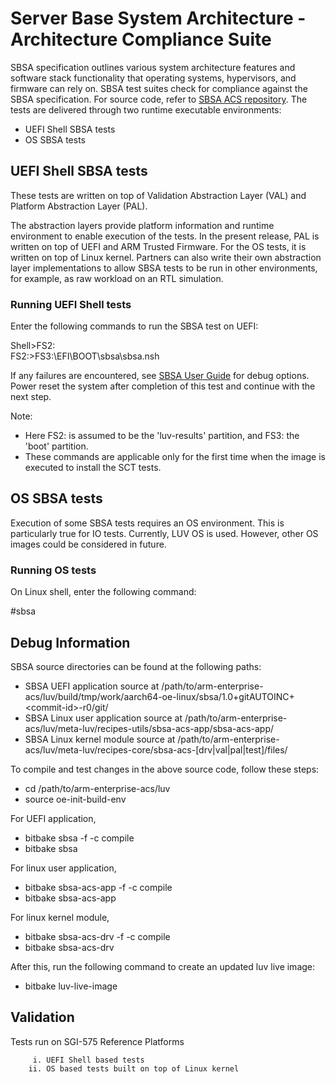 # Server Base System Architecture - Architecture Compliance Suite
SBSA specification outlines various system architecture features and software stack functionality that operating systems, hypervisors, and firmware can rely on.
SBSA test suites check for compliance against the SBSA specification. For source code, refer to [SBSA ACS repository](https://github.com/ARM-software/sbsa-acs). The tests are delivered through two runtime executable environments:
 - UEFI Shell SBSA tests
 - OS SBSA tests

## UEFI Shell SBSA tests
These tests are written on top of Validation Abstraction Layer (VAL) and Platform Abstraction Layer (PAL).

The abstraction layers provide platform information and runtime environment to enable execution of the tests.
In the present release, PAL is written on top of UEFI and ARM Trusted Firmware. For the OS tests, it is written on top of Linux kernel.
Partners can also write their own abstraction layer implementations to allow SBSA tests to be run in other environments, for example, as raw workload on an RTL simulation.

### Running UEFI Shell tests
 Enter the following commands to run the SBSA test on UEFI:

Shell>FS2:<br/>
FS2:>FS3:\EFI\BOOT\sbsa\sbsa.nsh

If any failures are encountered, see [SBSA User Guide](https://github.com/ARM-software/sbsa-acs/blob/master/docs/Arm_SBSA_Architecture_Compliance_User_Guide.pdf) for debug options.
Power reset the system after completion of this test and continue with the next step. <br />

Note:

- Here FS2: is assumed to be the 'luv-results' partition, and FS3: the 'boot' partition.
- These commands are applicable only for the first time when the image is executed to install the SCT tests.


## OS SBSA tests
Execution of some SBSA tests requires an OS environment.
This is particularly true for IO tests.
Currently, LUV OS is used. However, other OS images could be considered in future.

### Running OS tests
On Linux shell, enter the following command:

\#sbsa <br />

## Debug Information
SBSA source directories can be found at the following paths:

- SBSA UEFI application source at /path/to/arm-enterprise-acs/luv/build/tmp/work/aarch64-oe-linux/sbsa/1.0+gitAUTOINC+&lt;commit-id>-r0/git/
- SBSA Linux user application source at /path/to/arm-enterprise-acs/luv/meta-luv/recipes-utils/sbsa-acs-app/sbsa-acs-app/
- SBSA Linux kernel module source at /path/to/arm-enterprise-acs/luv/meta-luv/recipes-core/sbsa-acs-[drv|val|pal|test]/files/

To compile and test changes in the above source code, follow these steps:

- cd /path/to/arm-enterprise-acs/luv
- source oe-init-build-env

For UEFI application,

- bitbake sbsa -f -c compile
- bitbake sbsa

For linux user application,

- bitbake sbsa-acs-app -f -c compile
- bitbake sbsa-acs-app

For linux kernel module,

- bitbake sbsa-acs-drv -f -c compile
- bitbake sbsa-acs-drv

After this, run the following command to create an updated luv live image:
- bitbake luv-live-image


## Validation

Tests run on SGI-575 Reference Platforms

         i. UEFI Shell based tests
        ii. OS based tests built on top of Linux kernel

________________________

§ Assignment
Repeat verbatim all the material, but not the pictures.

§ Solution to this task
 # Server Base System Architecture - Architecture Compliance Suite
SBSA specification outlines various system architecture features and software stack functionality that operating systems, hypervisors, and firmware can rely on.
SBSA test suites check for compliance against the SBSA specification. For source code, refer to [SBSA ACS repository](https://github.com/ARM-software/sbsa-acs). The tests are delivered through two runtime executable environments:
 - UEFI Shell SBSA tests
 - OS SBSA tests

## UEFI Shell SBSA tests
These tests are written on top of Validation Abstraction Layer (VAL) and Platform Abstraction Layer (PAL).

The abstraction layers provide platform information and runtime environment to enable execution of the tests.
In the present release, PAL is written on top of UEFI and ARM Trusted Firmware. For the OS tests, it is written on top of Linux kernel.
Partners can also write their own abstraction layer implementations to allow SBSA tests to be run in other environments, for example, as raw workload on an RTL simulation.

### Running UEFI Shell tests
 Enter the following commands to run the SBSA test on UEFI:

Shell>FS2:<br/>
FS2:>FS3:\EFI\BOOT\sbsa\sbsa.nsh

If any failures are encountered, see [SBSA User Guide](https://github.com/ARM-software/sbsa-acs/blob/master/docs/Arm_SBSA_Architecture_Compliance_User_Guide.pdf) for debug options.
Power reset the system after completion of this test and continue with the next step. <br />

Note:

- Here FS2: is assumed to be the 'luv-results' partition, and FS3: the 'boot' partition.
- These commands are applicable only for the first time when the image is executed to install the SCT tests.


## OS SBSA tests
Execution of some SBSA tests requires an OS environment.
This is particularly true for IO tests.
Currently, LUV OS is used. However, other OS images could be considered in future.

### Running OS tests
On Linux shell, enter the following command:

\#sbsa <br />

## Debug Information
SBSA source directories can be found at the following paths:

- SBSA UEFI application source at /path/to/arm-enterprise-acs/luv/build/tmp/work/aarch64-oe-linux/sbsa/1.0+gitAUTOINC+&lt;commit-id>-r0/git/
- SBSA Linux user application source at /path/to/arm-enterprise-acs/luv/meta-luv/recipes-utils/sbsa-acs-app/sbsa-acs-app/
- SBSA Linux kernel module source at /path/to/arm-enterprise-acs/luv/meta-luv/recipes-core/sbsa-acs-[drv|val|pal|test]/files/

To compile and test changes in the above source code, follow these steps:

- cd /path/to/arm-enterprise-acs/luv
- source oe-init-build-env

For UEFI application,

- bitbake sbsa -f -c compile
- bitbake sbsa

For linux user application,

- bitbake sbsa-acs-app -f -c compile
- bitbake sbsa-acs-app

For linux kernel module,

- bitbake sbsa-acs-drv -f -c compile
- bitbake sbsa-acs-drv

After this, run the following command to create an updated luv live image:
- bitbake luv-live-image


## Validation

Tests run on SGI-575 Reference Platforms

         i. UEFI Shell based tests
        ii. OS based tests built on top of Linux kernel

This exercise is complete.